WHAT TO PRODUCE: In the material below, find all lines with the string "SurfaceModel" and copy them.

━━━━━ AVAILABLE RECORDS

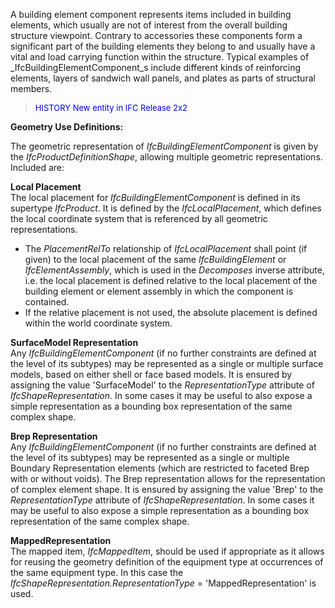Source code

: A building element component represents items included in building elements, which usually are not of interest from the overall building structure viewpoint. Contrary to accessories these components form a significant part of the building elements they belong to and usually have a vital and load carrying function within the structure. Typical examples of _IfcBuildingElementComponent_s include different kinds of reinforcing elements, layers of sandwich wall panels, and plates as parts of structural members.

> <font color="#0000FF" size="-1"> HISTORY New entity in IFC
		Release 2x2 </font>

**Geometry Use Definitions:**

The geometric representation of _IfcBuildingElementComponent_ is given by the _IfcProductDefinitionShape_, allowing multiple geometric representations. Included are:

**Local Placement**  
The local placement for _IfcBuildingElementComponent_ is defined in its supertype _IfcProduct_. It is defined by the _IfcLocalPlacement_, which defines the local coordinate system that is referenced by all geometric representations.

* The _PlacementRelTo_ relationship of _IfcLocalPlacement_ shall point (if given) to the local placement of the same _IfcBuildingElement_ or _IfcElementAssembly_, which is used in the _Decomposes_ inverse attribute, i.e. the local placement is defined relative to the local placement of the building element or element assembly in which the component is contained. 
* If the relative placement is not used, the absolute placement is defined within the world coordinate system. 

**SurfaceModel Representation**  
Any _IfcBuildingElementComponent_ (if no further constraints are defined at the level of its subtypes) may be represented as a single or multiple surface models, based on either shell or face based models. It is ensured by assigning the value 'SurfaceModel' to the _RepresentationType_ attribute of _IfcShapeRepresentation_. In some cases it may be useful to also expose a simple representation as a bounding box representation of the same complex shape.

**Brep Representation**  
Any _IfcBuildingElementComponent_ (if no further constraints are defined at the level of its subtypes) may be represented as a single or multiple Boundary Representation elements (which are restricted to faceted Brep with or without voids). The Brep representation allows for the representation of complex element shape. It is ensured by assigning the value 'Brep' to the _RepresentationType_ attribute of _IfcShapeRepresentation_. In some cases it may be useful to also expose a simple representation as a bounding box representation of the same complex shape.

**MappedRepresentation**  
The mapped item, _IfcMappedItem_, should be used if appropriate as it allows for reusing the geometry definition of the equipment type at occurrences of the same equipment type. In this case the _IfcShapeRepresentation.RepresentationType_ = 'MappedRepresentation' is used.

━━━━━━━━━━

TASK RESPONSE:
**SurfaceModel Representation**  
Any _IfcBuildingElementComponent_ (if no further constraints are defined at the level of its subtypes) may be represented as a single or multiple surface models, based on either shell or face based models. It is ensured by assigning the value 'SurfaceModel' to the _RepresentationType_ attribute of _IfcShapeRepresentation_. In some cases it may be useful to also expose a simple representation as a bounding box representation of the same complex shape.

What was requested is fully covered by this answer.